Объясняя страдание Христа, Экхарт выстраивает одну из своих триад, описывающих структуру человеческого существа: «внешний человек – силы – внутренний человек». В данном случае его можно понять таким образом, что именно силы являются нашей способностью выбирать способ существования. Их концентрация во внешнем человеке создает иллюзию того, что наша природа исчерпывается тварным бытием. С другой стороны, их обращение в отрешенность внутреннего человека истончает нас до «ничто», которое становится свидетельством готовности души принять Бога[25].
«О НЕВЕДЕНИИ»
Утверждение Экхарта, что лишь в душе человеческой – в отличие от всех остальных тварных существ – происходит рождение Бога, лишает основы все сотворенное, кроме человека. Под «лишением основы» мы имеем в виду отсутствие у мира «скрытого плана» (то есть воли, способности выбора), поскольку все, как говорит Экхарт, есть «действие и чувство» Бога[26]. Можно предположить, что, подчеркивая «декорационность» мира, Мейстер Экхарт желал привести слушателей к убеждению, что реальны лишь те события, которые происходят в моменты нашего выбора внутреннего или внешнего человека.

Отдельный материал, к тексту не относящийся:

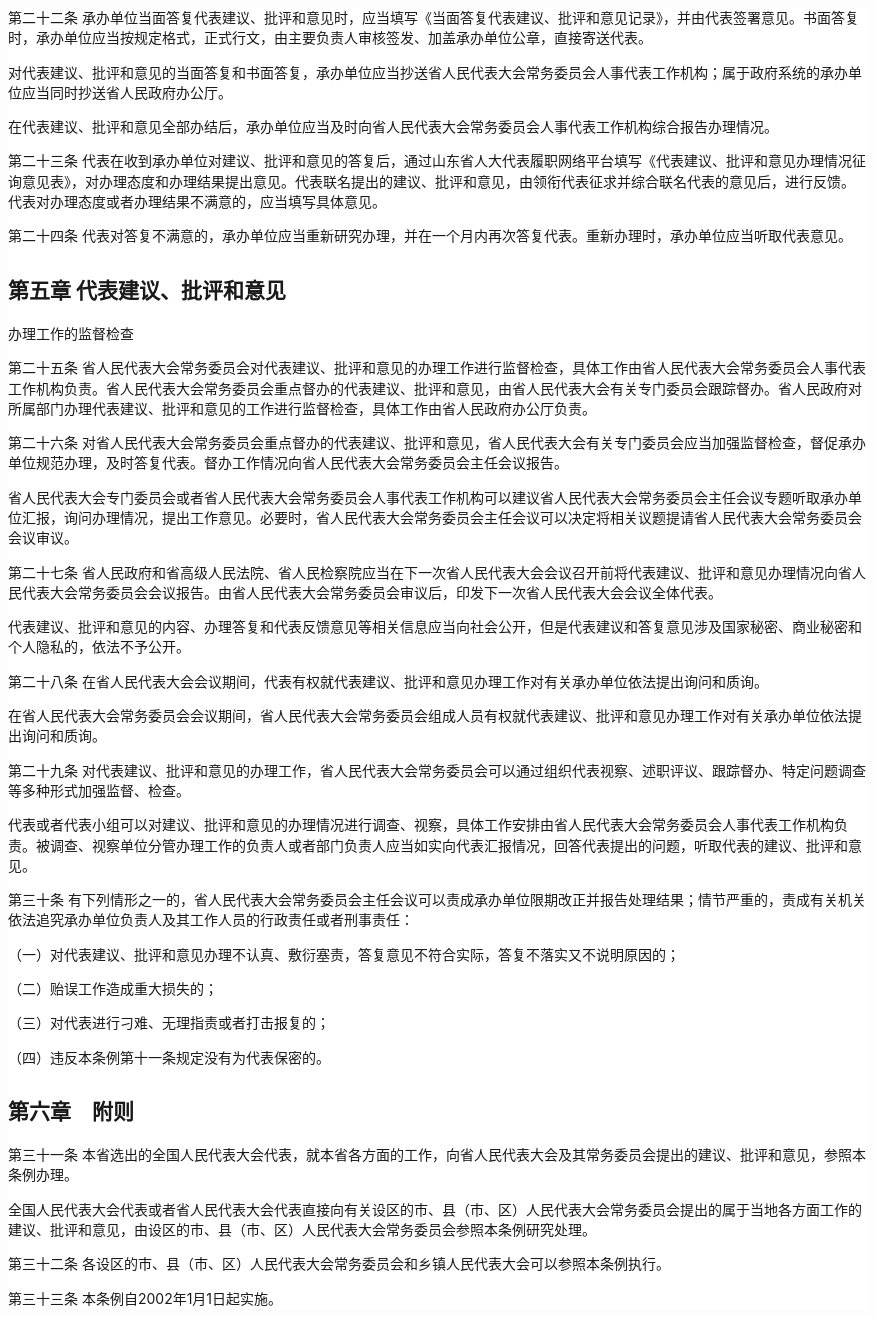 第二十二条 承办单位当面答复代表建议、批评和意见时，应当填写《当面答复代表建议、批评和意见记录》，并由代表签署意见。书面答复时，承办单位应当按规定格式，正式行文，由主要负责人审核签发、加盖承办单位公章，直接寄送代表。

对代表建议、批评和意见的当面答复和书面答复，承办单位应当抄送省人民代表大会常务委员会人事代表工作机构；属于政府系统的承办单位应当同时抄送省人民政府办公厅。

在代表建议、批评和意见全部办结后，承办单位应当及时向省人民代表大会常务委员会人事代表工作机构综合报告办理情况。

第二十三条 代表在收到承办单位对建议、批评和意见的答复后，通过山东省人大代表履职网络平台填写《代表建议、批评和意见办理情况征询意见表》，对办理态度和办理结果提出意见。代表联名提出的建议、批评和意见，由领衔代表征求并综合联名代表的意见后，进行反馈。代表对办理态度或者办理结果不满意的，应当填写具体意见。

第二十四条 代表对答复不满意的，承办单位应当重新研究办理，并在一个月内再次答复代表。重新办理时，承办单位应当听取代表意见。

## 第五章  代表建议、批评和意见

办理工作的监督检查

第二十五条 省人民代表大会常务委员会对代表建议、批评和意见的办理工作进行监督检查，具体工作由省人民代表大会常务委员会人事代表工作机构负责。省人民代表大会常务委员会重点督办的代表建议、批评和意见，由省人民代表大会有关专门委员会跟踪督办。省人民政府对所属部门办理代表建议、批评和意见的工作进行监督检查，具体工作由省人民政府办公厅负责。

第二十六条 对省人民代表大会常务委员会重点督办的代表建议、批评和意见，省人民代表大会有关专门委员会应当加强监督检查，督促承办单位规范办理，及时答复代表。督办工作情况向省人民代表大会常务委员会主任会议报告。

省人民代表大会专门委员会或者省人民代表大会常务委员会人事代表工作机构可以建议省人民代表大会常务委员会主任会议专题听取承办单位汇报，询问办理情况，提出工作意见。必要时，省人民代表大会常务委员会主任会议可以决定将相关议题提请省人民代表大会常务委员会会议审议。

第二十七条 省人民政府和省高级人民法院、省人民检察院应当在下一次省人民代表大会会议召开前将代表建议、批评和意见办理情况向省人民代表大会常务委员会会议报告。由省人民代表大会常务委员会审议后，印发下一次省人民代表大会会议全体代表。

代表建议、批评和意见的内容、办理答复和代表反馈意见等相关信息应当向社会公开，但是代表建议和答复意见涉及国家秘密、商业秘密和个人隐私的，依法不予公开。

第二十八条 在省人民代表大会会议期间，代表有权就代表建议、批评和意见办理工作对有关承办单位依法提出询问和质询。

在省人民代表大会常务委员会会议期间，省人民代表大会常务委员会组成人员有权就代表建议、批评和意见办理工作对有关承办单位依法提出询问和质询。

第二十九条 对代表建议、批评和意见的办理工作，省人民代表大会常务委员会可以通过组织代表视察、述职评议、跟踪督办、特定问题调查等多种形式加强监督、检查。

代表或者代表小组可以对建议、批评和意见的办理情况进行调查、视察，具体工作安排由省人民代表大会常务委员会人事代表工作机构负责。被调查、视察单位分管办理工作的负责人或者部门负责人应当如实向代表汇报情况，回答代表提出的问题，听取代表的建议、批评和意见。

第三十条 有下列情形之一的，省人民代表大会常务委员会主任会议可以责成承办单位限期改正并报告处理结果；情节严重的，责成有关机关依法追究承办单位负责人及其工作人员的行政责任或者刑事责任：

（一）对代表建议、批评和意见办理不认真、敷衍塞责，答复意见不符合实际，答复不落实又不说明原因的；

（二）贻误工作造成重大损失的；

（三）对代表进行刁难、无理指责或者打击报复的；

（四）违反本条例第十一条规定没有为代表保密的。

## 第六章　附则

第三十一条 本省选出的全国人民代表大会代表，就本省各方面的工作，向省人民代表大会及其常务委员会提出的建议、批评和意见，参照本条例办理。

全国人民代表大会代表或者省人民代表大会代表直接向有关设区的市、县（市、区）人民代表大会常务委员会提出的属于当地各方面工作的建议、批评和意见，由设区的市、县（市、区）人民代表大会常务委员会参照本条例研究处理。

第三十二条 各设区的市、县（市、区）人民代表大会常务委员会和乡镇人民代表大会可以参照本条例执行。

第三十三条 本条例自2002年1月1日起实施。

Возникает затруднение, с которым в свое время сталкивался Платон (в диалоге «Федон»): если настоящий человек – это внутренняя основа души, где и совершается вневременное событие рождения Бога, то что – при «ничтожестве» внешнего человека – может стать критерием, отделяющим грешника от праведника? Не делает ли требование отрешенности любую моральную оценку относительной?